Behavior Comes From Our Values, It Does Not Propel Us To Them
Note: We are so quick to declare that a particular behavior will propel us towards a correct end, we cease to understand that behavior does not exist in a vacuum.
The tragedy of another school shooting is not made more important by directing attention to their seeming ubiquity. Each and every one of these events is used as a case example of the failing of some particular institution, often selected by virtue of one’s political ideology. Liberals will decry not having enough social programs in place, conservatives will note the breakdown of the family, fundamentalist religionists will point to gay marriage or the legal support for abortion. All of these and more, from the serious to the ridiculous, will be played out on various media forms, but none will come close to addressing the deeper issues involved. This lack of a result will not be due to a difference in values, there is no group claiming an absence in valuing life or love or family.

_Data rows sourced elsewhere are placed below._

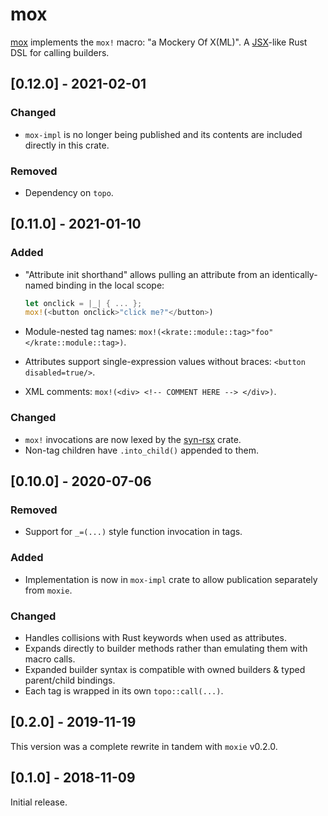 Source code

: # mox

[mox] implements the `mox!` macro: "a Mockery Of X(ML)". A [JSX]-like Rust DSL for calling builders.

[mox]: https://docs.rs/moxie
[JSX]: https://reactjs.org/docs/introducing-jsx.html

<!-- categories: Added, Removed, Changed, Deprecated, Fixed, Security -->

## [0.12.0] - 2021-02-01

### Changed

- `mox-impl` is no longer being published and its contents are included directly in this crate.

### Removed

- Dependency on `topo`.

## [0.11.0] - 2021-01-10

### Added

- "Attribute init shorthand" allows pulling an attribute from an identically-named binding in the
  local scope:

  ```rust
  let onclick = |_| { ... };
  mox!(<button onclick>"click me?"</button>)
  ```

- Module-nested tag names: `mox!(<krate::module::tag>"foo"</krate::module::tag>)`.
- Attributes support single-expression values without braces: `<button disabled=true/>`.
- XML comments: `mox!(<div> <!-- COMMENT HERE --> </div>)`.

### Changed

- `mox!` invocations are now lexed by the [syn-rsx](https://docs.rs/syn-rsx) crate.
- Non-tag children have `.into_child()` appended to them.

## [0.10.0] - 2020-07-06
### Removed

- Support for `_=(...)` style function invocation in tags.

### Added

- Implementation is now in `mox-impl` crate to allow publication separately from `moxie`.

### Changed

- Handles collisions with Rust keywords when used as attributes.
- Expands directly to builder methods rather than emulating them with macro calls.
- Expanded builder syntax is compatible with owned builders & typed parent/child bindings.
- Each tag is wrapped in its own `topo::call(...)`.

## [0.2.0] - 2019-11-19

This version was a complete rewrite in tandem with `moxie` v0.2.0.

## [0.1.0] - 2018-11-09

Initial release.

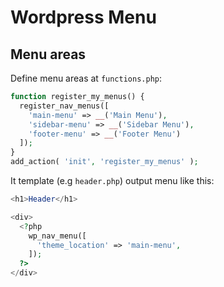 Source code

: # Wordpress Menu

## Menu areas

Define menu areas at `functions.php`:

```php
function register_my_menus() {
  register_nav_menus([
    'main-menu' => __('Main Menu'),
    'sidebar-menu' => __('Sidebar Menu'),
    'footer-menu' => __('Footer Menu')
  ]);
}
add_action( 'init', 'register_my_menus' );
```

It template (e.g `header.php`) output menu like this:

```php
<h1>Header</h1>

<div>
  <?php
    wp_nav_menu([
      'theme_location' => 'main-menu', 
    ]);
  ?>
</div>
```
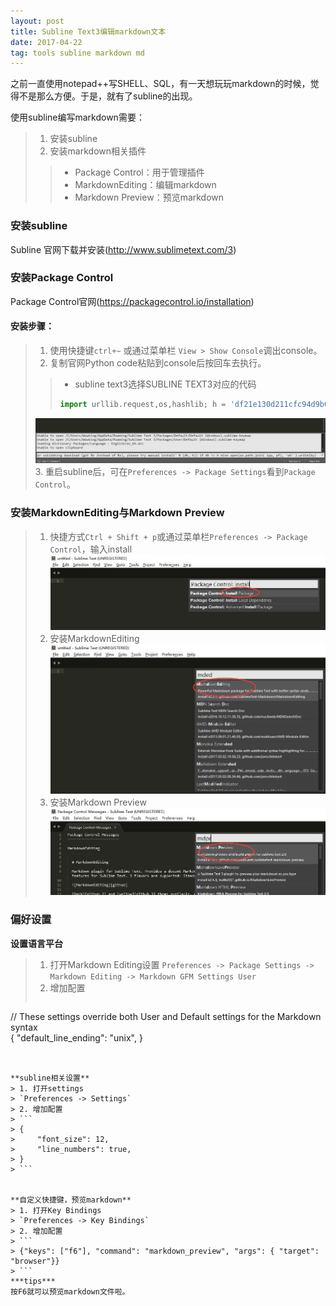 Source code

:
 ```yaml
---
layout: post
title: Subline Text3编辑markdown文本
date: 2017-04-22 
tag: tools subline markdown md
---
```


之前一直使用notepad++写SHELL、SQL，有一天想玩玩markdown的时候，觉得不是那么方便。于是，就有了subline的出现。  

使用subline编写markdown需要：
> 1. 安装subline
> 2. 安装markdown相关插件
>> * Package Control：用于管理插件
>> * MarkdownEditing：编辑markdown  
>> * Markdown Preview：预览markdown  
  

### 安装subline
Subline 官网下载并安装(http://www.sublimetext.com/3)  


### 安装Package Control
Package Control官网(https://packagecontrol.io/installation)
#### 安装步骤：
> 1. 使用快捷键`ctrl+~` 或通过菜单栏 `View > Show Console`调出console。
> 2. 复制官网Python code粘贴到console后按回车去执行。
>> * subline text3选择SUBLINE TEXT3对应的代码
>> ```python
>> import urllib.request,os,hashlib; h = 'df21e130d211cfc94d9b0905775a7c0f' + '1e3d39e33b79698005270310898eea76'; pf = 'Package Control.sublime-package'; ipp = sublime.installed_packages_path(); urllib.request.install_opener( urllib.request.build_opener( urllib.request.ProxyHandler()) ); by = urllib.request.urlopen( 'http://packagecontrol.io/' + pf.replace(' ', '%20')).read(); dh = hashlib.sha256(by).hexdigest(); print('Error validating download (got %s instead of %s), please try manual install' % (dh, h)) if dh != h else open(os.path.join( ipp, pf), 'wb' ).write(by)
>> ```
> ![](/images/posts/subline_text3/console.jpg)
> 3. 重启subline后，可在`Preferences -> Package Settings`看到`Package Control`。  

### 安装MarkdownEditing与Markdown Preview
> 1. 快捷方式`Ctrl + Shift + p`或通过菜单栏`Preferences -> Package Control`，输入install
>  ![](/images/posts/subline_text3/install_package.jpg)  
>  2. 安装MarkdownEditing 
>  ![](/images/posts/subline_text3/install_MarkdownEditing.jpg)  
>  3. 安装Markdown Preview
>  ![](/images/posts/subline_text3/install_MarkdownPreview.jpg)  
  

### 偏好设置
**设置语言平台**
> 1. 打开Markdown Editing设置
> `Preferences -> Package Settings -> Markdown Editing -> Markdown GFM Settings User`
> 2. 增加配置
> ```
// These settings override both User and Default settings for the Markdown syntax  
{
    "default_line_ending": "unix",
}
```
  

**subline相关设置**
> 1. 打开settings  
> `Preferences -> Settings`
> 2. 增加配置
> ```
> {
>     "font_size": 12,
>     "line_numbers": true,
> }  
> ```
  

**自定义快捷键，预览markdown**
> 1. 打开Key Bindings
> `Preferences -> Key Bindings`  
> 2. 增加配置
> ```
> {"keys": ["f6"], "command": "markdown_preview", "args": { "target": "browser"}}
> ```  
***tips***
按F6就可以预览markdown文件啦。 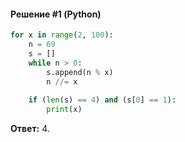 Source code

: #### Решение #1 (Python)
```python
for x in range(2, 100):
	n = 69
	s = []
	while n > 0:
		s.append(n % x)
		n //= x
	
	if (len(s) == 4) and (s[0] == 1):
		print(x)
```

**Ответ:** 4.
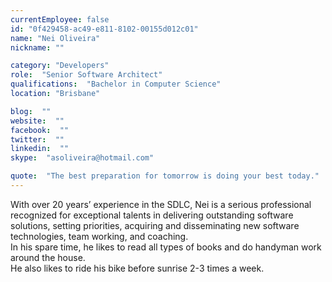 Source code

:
 ```yaml
---
currentEmployee: false
id: "0f429458-ac49-e811-8102-00155d012c01"
name: "Nei Oliveira"
nickname: ""

category: "Developers"
role:  "Senior Software Architect"
qualifications:  "Bachelor in Computer Science"
location: "Brisbane"

blog:  ""
website:  ""
facebook:  ""
twitter:  ""
linkedin:  ""
skype:  "asoliveira@hotmail.com"

quote:  "The best preparation for tomorrow is doing your best today."
---
```


With over 20 years’ experience in the SDLC, Nei is a serious professional recognized for exceptional talents in delivering outstanding software solutions, setting priorities, acquiring and disseminating new software technologies, team working, and coaching.  
In his spare time, he likes to read all types of books and do handyman work around the house.  
He also likes to ride his bike before sunrise 2-3 times a week.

Indeed, the very fact that all groups are claiming different social problems stemming from the same general values, points to the underlying problem being ignored or simply not being seen.This confusion stems from the dual manner with which we view and judge behavior. We can call the first form of judgment, internal responsibility, and the second, external pressure.

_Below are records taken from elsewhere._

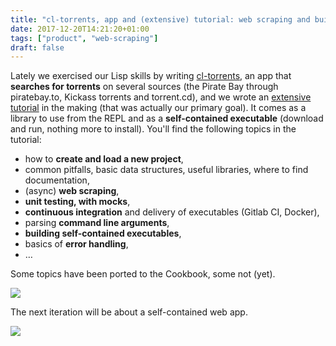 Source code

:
 ```yaml
---
title: "cl-torrents, app and (extensive) tutorial: web scraping and building executables"
date: 2017-12-20T14:21:20+01:00
tags: ["product", "web-scraping"]
draft: false
---
```


Lately we exercised our Lisp skills by writing
[cl-torrents](https://github.com/vindarel/cl-torrents), an app that
**searches for torrents** on several sources (the Pirate Bay through
piratebay.to, Kickass torrents and torrent.cd), and we wrote an
[extensive tutorial](https://vindarel.github.io/cl-torrents/tutorial.html)
in the making (that was actually our primary goal). It comes as a
library to use from the REPL and as a **self-contained executable**
(download and run, nothing more to install). You'll find the following
topics in the tutorial:

* how to **create and load a new project**,
* common pitfalls, basic data structures, useful libraries, where to find documentation,
* (async) **web scraping**,
* **unit testing, with mocks**,
* **continuous integration** and delivery of executables (Gitlab CI, Docker),
* parsing **command line arguments**,
* **building self-contained executables**,
* basics of **error handling**,
* …

Some topics have been ported to the Cookbook, some not (yet).

![](https://vindarel.github.io/cl-torrents/img-colored-results.png)

The next iteration will be about a self-contained web app.

![](https://raw.githubusercontent.com/vindarel/cl-torrents/master/img-cli.png)

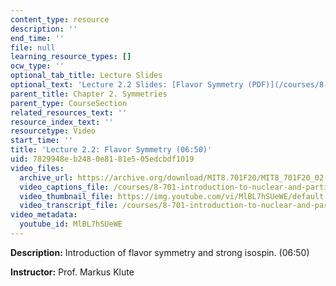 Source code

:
 ```yaml
---
content_type: resource
description: ''
end_time: ''
file: null
learning_resource_types: []
ocw_type: ''
optional_tab_title: Lecture Slides
optional_text: 'Lecture 2.2 Slides: [Flavor Symmetry (PDF)](/courses/8-701-introduction-to-nuclear-and-particle-physics-fall-2020/resources/mit8_701f20_lec2-2)'
parent_title: Chapter 2. Symmetries
parent_type: CourseSection
related_resources_text: ''
resource_index_text: ''
resourcetype: Video
start_time: ''
title: 'Lecture 2.2: Flavor Symmetry (06:50)'
uid: 7829948e-b248-0e81-81e5-05edcbdf1019
video_files:
  archive_url: https://archive.org/download/MIT8.701F20/MIT8_701F20_02-02_flavor_300k.mp4
  video_captions_file: /courses/8-701-introduction-to-nuclear-and-particle-physics-fall-2020/f8cd3ce120275f989c62e74791d45e32_MlBL7hSUeWE.vtt
  video_thumbnail_file: https://img.youtube.com/vi/MlBL7hSUeWE/default.jpg
  video_transcript_file: /courses/8-701-introduction-to-nuclear-and-particle-physics-fall-2020/d8c81316ddef80117be1ddc797d7791d_MlBL7hSUeWE.pdf
video_metadata:
  youtube_id: MlBL7hSUeWE
---
```


**Description:** Introduction of flavor symmetry and strong isospin. (06:50)

**Instructor:** Prof. Markus Klute
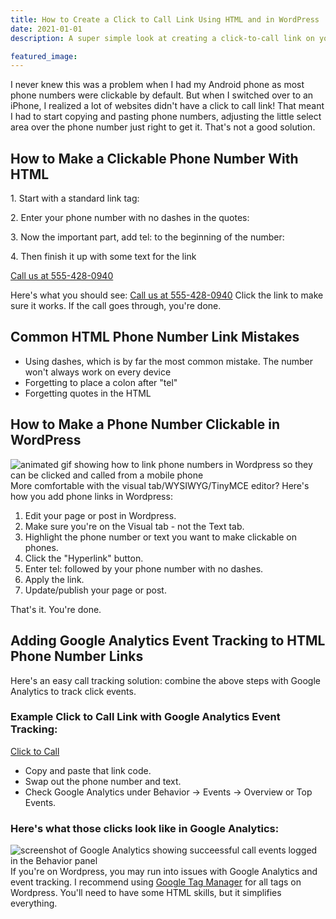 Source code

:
 ```yaml
---
title: How to Create a Click to Call Link Using HTML and in WordPress
date: 2021-01-01
description: A super simple look at creating a click-to-call link on your website.

featured_image:
---
```

I never knew this was a problem when I had my Android phone as most phone numbers were clickable by default. But when I switched over to an iPhone, I realized a lot of websites didn't have a click to call link! That meant I had to start copying and pasting phone numbers, adjusting the little select area over the phone number just right to get it. That's not a good solution.

## How to Make a Clickable Phone Number With HTML

1\. Start with a standard link tag:

2\. Enter your phone number with no dashes in the quotes:

<a href="5554280940"></a>

3\. Now the important part, add tel: to the beginning of the number:

<a href="tel:5554280940"></a>

4\. Then finish it up with some text for the link

<a href="tel:5554280940">Call us at 555-428-0940</a>

Here's what you should see: [Call us at 555-428-0940](tel:5554280940) Click the link to make sure it works. If the call goes through, you're done.

## Common HTML Phone Number Link Mistakes

*   Using dashes, which is by far the most common mistake. The number won't always work on every device
*   Forgetting to place a colon after "tel"
*   Forgetting quotes in the HTML

## How to Make a Phone Number Clickable in WordPress

![animated gif showing how to link phone numbers in Wordpress so they can be clicked and called from a mobile phone](https://www.gaintap.com/wp-content/uploads/2017/08/linking-phone-numbers-in-wordpress.gif) More comfortable with the visual tab/WYSIWYG/TinyMCE editor? Here's how you add phone links in Wordpress:

1.  Edit your page or post in Wordpress.
2.  Make sure you're on the Visual tab - not the Text tab.
3.  Highlight the phone number or text you want to make clickable on phones.
4.  Click the "Hyperlink" button.
5.  Enter tel: followed by your phone number with no dashes.
6.  Apply the link.
7.  Update/publish your page or post.

That's it. You're done.

## Adding Google Analytics Event Tracking to HTML Phone Number Links

Here's an easy call tracking solution: combine the above steps with Google Analytics to track click events.

### Example Click to Call Link with Google Analytics Event Tracking:

<a href="tel:5558920234" onclick="ga('send', 'event', { eventCategory: 'Contact', eventAction: 'Call', eventLabel: 'Mobile Button'});"><p class="call-button">Click to Call</p></a>

*   Copy and paste that link code.
*   Swap out the phone number and text.
*   Check Google Analytics under Behavior -> Events -> Overview or Top Events.

### Here's what those clicks look like in Google Analytics:

![screenshot of Google Analytics showing succeessful call events logged in the Behavior panel](https://www.gaintap.com/wp-content/uploads/2017/08/google-analytics-call-event-tracking.jpg) If you're on Wordpress, you may run into issues with Google Analytics and event tracking. I recommend using [Google Tag Manager](https://www.google.com/analytics/tag-manager/) for all tags on Wordpress. You'll need to have some HTML skills, but it simplifies everything.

From a place of internal responsibility, we promote the notion that behavior is a product of a person’s ideas concerning reality, ethics, etc. This behavior is seen as connected in a straight line to that person’s values, with the selection of the behavior being made out of a panoply of options. The American judicial system is based on this, as is the social politics notion of pulling yourself up by gravity-defying bootstraps, or for those spiritually-minded, the positive thinking movement follows this structure as well. All base their judgment on the notion that a person who has committed an act could have at the time done something different, that they selected from potential behaviors the one they actually did.
The external pressure form of judgment resides in the contextual backdrop of family, society and biology. External pressure could be referred to as the “not me” form of judgment, where “I” is somehow held as being separate and distinct from the material world. “Mitigating circumstances” is the reference in a legal framework, whereas liberal social policy points to some lack in education, social movement or financial freedom. Whatever the frame, the result is a diminished capacity to choose from what otherwise would be available behavioral options. The cited variables are considered outside of the control of the individual.

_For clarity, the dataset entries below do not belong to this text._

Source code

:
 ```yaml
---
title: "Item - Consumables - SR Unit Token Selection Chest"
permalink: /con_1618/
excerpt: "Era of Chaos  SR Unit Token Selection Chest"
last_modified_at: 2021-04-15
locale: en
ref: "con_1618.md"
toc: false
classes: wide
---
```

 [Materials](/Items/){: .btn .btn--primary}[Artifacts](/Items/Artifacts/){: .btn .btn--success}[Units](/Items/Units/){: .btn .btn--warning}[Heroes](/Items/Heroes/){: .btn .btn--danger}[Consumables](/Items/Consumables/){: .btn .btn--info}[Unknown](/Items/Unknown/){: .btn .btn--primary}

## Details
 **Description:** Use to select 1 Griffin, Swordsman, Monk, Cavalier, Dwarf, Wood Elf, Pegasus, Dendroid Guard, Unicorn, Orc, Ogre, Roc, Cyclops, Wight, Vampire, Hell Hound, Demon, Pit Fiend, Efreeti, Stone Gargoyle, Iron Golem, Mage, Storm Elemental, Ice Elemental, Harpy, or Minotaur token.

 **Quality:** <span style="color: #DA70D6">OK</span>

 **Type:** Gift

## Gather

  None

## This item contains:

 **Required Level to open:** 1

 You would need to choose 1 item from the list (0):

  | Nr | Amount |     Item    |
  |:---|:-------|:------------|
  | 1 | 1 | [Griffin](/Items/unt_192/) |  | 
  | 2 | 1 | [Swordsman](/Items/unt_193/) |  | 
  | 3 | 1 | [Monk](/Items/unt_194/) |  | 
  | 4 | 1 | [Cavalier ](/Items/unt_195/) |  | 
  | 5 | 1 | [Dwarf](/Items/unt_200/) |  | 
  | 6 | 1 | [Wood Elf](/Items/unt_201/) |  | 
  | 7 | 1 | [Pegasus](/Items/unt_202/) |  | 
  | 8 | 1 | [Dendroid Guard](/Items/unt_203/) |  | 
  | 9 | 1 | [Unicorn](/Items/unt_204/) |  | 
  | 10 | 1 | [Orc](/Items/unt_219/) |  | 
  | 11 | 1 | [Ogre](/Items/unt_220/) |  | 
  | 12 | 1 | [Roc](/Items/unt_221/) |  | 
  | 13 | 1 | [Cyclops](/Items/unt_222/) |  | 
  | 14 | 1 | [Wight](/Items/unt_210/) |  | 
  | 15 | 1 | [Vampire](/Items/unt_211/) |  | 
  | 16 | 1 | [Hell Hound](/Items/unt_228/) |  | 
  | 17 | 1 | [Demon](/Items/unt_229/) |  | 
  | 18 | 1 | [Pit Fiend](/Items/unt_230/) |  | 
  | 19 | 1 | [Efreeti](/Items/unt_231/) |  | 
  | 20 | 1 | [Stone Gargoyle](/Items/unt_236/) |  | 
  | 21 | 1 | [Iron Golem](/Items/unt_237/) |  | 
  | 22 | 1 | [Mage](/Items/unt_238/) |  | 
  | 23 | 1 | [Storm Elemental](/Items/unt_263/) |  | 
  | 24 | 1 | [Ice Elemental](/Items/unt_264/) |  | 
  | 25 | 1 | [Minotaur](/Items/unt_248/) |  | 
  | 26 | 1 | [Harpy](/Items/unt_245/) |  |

In personal practice, judgment following internal responsibility is often made as it pertains to others, whereas the external pressure form is kept when viewing our own actions. “He/she should just get a job” is immediately turned into “the economy is terrible” when it pertains to ourselves. Colloquially we often hear the phrase “it wasn’t the real me” or “I don’t know what came over me” when attempting to explain some action that afterwards is determined to be outside of our usual values.
In both forms of judgment, the assumption is the same, that behavior propels us or moves us toward a particular value, as if the value exists in some form “out there” waiting to be fulfilled. We can call it the “values shape toy,” where block shapes will only go inside the ball through the pre-cut forms already in place. The only difference is where the impetus for that movement is originating; with the first judgment being internal and the second judgment being external. This conflating of particular behavior with values is simple and makes for great media sound-bites and knee-jerk judgments. However, this almost completely destroys the potential for dialogue by making any debate one of battling or competing positional statements. Further, such thinking also diminishes our felt experience of being both in and with the world, removing our sense that we live in a world that interacts with us.
Changing the view of how values manifest first requires seeing values not as pre-formed behaviors but as deriving from our narrative principles. These principles form the cognitive foundation of how we construct our perspective, working alongside the social relationships we live in. Notice in the structure above how both the first and second forms of judgment are not inaccurate so much as incomplete. The first correctly notes the reality of our thoughts and how we look at our lives as playing a part in manifesting behavior, what we often refer to as personal responsibility. The second correctly points to the situational context that our personal history, social connections and biology work through.
Behavior does not propel us towards our values, it manifests them, but it does so in and through the world that we are an integral part of. Looking at behavior to judge others and ourselves is only helpful when it moves us to more deeply consider the myriad of variables that reside as building blocks to its fulfillment. Understanding ourselves and our fellow travelers in life is not a matter of looking at the proclaimed end results that are our behavior. Learning about how our lives are shaped by us and for us means looking at ourselves as integral beings, which in the end provides a source for respect and wonder as well as stopping us from rushing to unwarranted conclusions.